_Your objective_: Bring together every line in the data that includes "Violation".
[Materials provided]
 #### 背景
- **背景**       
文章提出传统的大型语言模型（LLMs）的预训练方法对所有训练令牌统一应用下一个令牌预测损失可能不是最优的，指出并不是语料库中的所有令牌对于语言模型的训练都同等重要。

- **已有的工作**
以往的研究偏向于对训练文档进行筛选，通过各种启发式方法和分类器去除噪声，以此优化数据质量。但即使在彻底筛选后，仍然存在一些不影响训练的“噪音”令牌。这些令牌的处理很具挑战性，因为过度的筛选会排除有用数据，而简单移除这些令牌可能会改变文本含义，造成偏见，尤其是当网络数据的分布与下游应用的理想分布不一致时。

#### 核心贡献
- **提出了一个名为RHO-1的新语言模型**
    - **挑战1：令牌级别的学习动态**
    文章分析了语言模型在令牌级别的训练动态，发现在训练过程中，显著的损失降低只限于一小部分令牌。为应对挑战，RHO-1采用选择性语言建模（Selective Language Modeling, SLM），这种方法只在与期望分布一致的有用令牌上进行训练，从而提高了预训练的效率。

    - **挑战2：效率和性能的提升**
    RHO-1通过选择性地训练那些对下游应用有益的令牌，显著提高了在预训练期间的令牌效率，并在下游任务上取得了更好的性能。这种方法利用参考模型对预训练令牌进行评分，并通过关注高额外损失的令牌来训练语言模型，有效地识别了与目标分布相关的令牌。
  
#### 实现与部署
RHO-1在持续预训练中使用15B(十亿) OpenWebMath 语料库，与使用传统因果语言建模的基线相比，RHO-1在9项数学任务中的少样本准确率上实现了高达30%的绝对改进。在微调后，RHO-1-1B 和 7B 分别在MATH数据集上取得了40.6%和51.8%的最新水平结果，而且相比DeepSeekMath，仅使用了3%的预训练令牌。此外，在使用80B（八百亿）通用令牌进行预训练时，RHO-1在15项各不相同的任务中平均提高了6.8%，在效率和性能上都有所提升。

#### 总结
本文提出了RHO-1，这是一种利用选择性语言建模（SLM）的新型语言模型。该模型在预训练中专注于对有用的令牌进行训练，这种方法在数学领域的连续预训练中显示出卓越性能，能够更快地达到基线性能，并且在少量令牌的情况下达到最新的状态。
[/Materials provided]
[Materials provided]
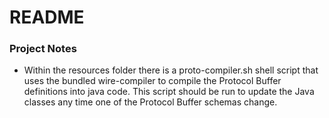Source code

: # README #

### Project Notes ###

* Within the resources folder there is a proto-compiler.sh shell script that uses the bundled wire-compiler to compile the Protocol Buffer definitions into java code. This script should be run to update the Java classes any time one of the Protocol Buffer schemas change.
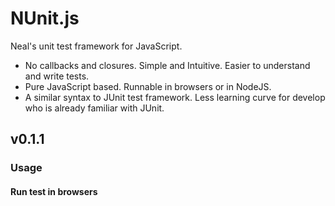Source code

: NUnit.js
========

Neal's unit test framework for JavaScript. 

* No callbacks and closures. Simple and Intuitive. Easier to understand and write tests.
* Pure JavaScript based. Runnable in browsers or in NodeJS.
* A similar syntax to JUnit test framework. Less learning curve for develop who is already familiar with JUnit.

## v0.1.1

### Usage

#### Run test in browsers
[/Materials provided]
[Materials provided]
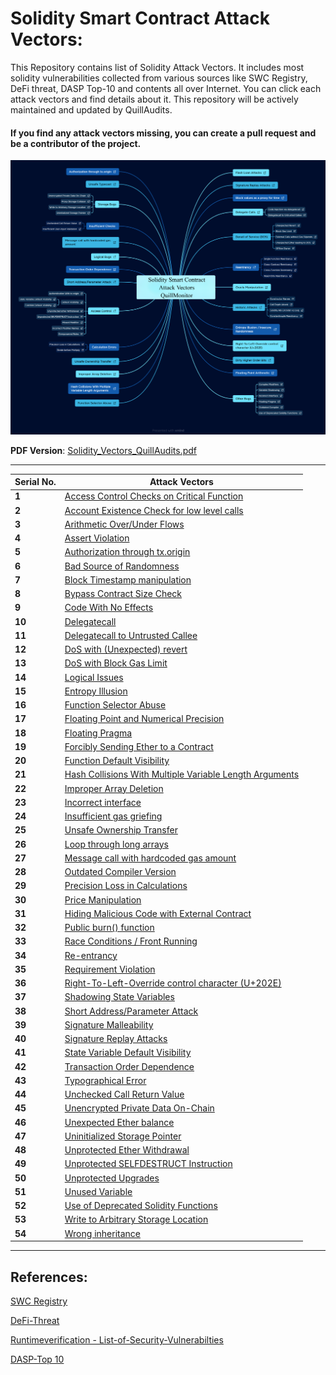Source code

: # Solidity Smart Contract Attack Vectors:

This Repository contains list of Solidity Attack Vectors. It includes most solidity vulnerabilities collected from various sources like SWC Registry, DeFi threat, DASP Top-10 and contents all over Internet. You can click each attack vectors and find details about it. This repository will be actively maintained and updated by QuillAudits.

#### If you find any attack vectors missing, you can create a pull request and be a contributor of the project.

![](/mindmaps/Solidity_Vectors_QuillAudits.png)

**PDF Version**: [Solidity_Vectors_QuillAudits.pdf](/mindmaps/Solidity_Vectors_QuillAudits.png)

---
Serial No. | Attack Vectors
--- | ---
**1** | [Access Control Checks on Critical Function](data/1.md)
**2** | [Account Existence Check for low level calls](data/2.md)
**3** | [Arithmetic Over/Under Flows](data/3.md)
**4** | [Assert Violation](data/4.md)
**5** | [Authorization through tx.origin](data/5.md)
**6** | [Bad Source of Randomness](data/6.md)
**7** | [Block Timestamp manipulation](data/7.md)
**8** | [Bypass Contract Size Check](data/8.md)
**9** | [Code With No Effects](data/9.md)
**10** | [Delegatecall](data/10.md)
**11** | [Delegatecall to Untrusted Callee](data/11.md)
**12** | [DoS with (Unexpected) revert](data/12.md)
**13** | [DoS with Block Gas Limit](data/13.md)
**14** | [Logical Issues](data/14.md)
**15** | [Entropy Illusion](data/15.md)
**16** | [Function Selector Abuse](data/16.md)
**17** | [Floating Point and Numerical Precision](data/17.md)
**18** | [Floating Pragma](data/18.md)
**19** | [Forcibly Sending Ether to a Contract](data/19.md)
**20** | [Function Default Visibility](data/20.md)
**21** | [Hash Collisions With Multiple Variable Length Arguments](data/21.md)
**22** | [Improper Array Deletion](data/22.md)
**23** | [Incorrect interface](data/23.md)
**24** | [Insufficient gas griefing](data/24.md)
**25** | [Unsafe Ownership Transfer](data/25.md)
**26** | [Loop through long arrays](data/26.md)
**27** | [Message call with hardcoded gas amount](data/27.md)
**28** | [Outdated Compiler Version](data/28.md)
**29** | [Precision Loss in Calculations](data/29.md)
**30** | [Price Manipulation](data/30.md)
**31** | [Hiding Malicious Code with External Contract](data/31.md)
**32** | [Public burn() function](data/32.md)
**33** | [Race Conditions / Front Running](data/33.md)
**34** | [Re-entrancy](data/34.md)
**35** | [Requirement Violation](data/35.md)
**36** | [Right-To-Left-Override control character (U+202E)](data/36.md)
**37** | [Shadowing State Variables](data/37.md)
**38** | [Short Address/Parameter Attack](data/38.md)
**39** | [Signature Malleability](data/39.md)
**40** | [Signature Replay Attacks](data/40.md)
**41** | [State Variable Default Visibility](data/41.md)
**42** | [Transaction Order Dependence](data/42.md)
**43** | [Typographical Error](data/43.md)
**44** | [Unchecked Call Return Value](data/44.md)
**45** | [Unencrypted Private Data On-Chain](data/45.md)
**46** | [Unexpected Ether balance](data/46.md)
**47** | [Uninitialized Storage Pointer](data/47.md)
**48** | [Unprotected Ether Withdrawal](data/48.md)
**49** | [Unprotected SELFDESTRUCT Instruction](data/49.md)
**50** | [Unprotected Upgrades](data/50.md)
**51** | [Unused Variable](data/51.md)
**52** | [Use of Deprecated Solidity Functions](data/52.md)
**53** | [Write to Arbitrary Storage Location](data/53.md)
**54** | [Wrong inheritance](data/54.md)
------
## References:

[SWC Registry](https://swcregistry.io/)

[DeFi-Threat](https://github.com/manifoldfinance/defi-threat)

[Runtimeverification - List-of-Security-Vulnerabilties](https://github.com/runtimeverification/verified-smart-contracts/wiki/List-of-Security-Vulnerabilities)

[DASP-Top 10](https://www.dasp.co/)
[/Materials provided]
_Your response_:
**4** | [Assert Violation](data/4.md)
**35** | [Requirement Violation](data/35.md)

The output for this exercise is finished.